-- BRIEF --
Let the answer be the lines from the one with "different structure based" to the end of the entries, copied exactly with both boundary lines kept.

-- GIVEN RECORDS --
►
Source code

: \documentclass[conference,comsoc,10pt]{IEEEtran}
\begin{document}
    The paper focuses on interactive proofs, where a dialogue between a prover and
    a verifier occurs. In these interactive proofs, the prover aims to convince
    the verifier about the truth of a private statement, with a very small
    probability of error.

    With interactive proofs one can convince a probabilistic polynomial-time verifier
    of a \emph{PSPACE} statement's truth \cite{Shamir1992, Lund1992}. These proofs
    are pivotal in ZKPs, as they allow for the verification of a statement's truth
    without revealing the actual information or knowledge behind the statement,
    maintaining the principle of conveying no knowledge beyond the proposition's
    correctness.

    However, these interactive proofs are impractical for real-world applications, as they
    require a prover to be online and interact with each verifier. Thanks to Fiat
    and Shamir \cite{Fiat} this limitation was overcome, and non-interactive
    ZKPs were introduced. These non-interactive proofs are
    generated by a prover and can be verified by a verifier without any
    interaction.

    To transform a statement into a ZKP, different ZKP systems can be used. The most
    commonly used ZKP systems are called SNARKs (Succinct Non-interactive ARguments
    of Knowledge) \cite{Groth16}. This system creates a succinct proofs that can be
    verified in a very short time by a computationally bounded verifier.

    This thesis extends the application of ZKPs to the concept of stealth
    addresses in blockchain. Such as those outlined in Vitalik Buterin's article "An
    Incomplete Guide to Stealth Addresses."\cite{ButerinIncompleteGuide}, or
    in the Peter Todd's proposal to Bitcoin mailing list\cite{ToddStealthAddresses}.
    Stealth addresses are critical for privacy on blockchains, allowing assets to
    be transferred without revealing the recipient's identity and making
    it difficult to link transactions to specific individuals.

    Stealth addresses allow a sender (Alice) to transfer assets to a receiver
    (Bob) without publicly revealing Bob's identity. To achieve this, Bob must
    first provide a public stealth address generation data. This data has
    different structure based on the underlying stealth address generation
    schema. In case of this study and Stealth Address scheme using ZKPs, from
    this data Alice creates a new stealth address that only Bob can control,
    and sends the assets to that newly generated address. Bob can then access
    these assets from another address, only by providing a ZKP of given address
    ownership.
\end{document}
◄
-- SOLUTION TO THIS PROBLEM --
    different structure based on the underlying stealth address generation
    schema. In case of this study and Stealth Address scheme using ZKPs, from
    this data Alice creates a new stealth address that only Bob can control,
    and sends the assets to that newly generated address. Bob can then access
    these assets from another address, only by providing a ZKP of given address
    ownership.
\end{document}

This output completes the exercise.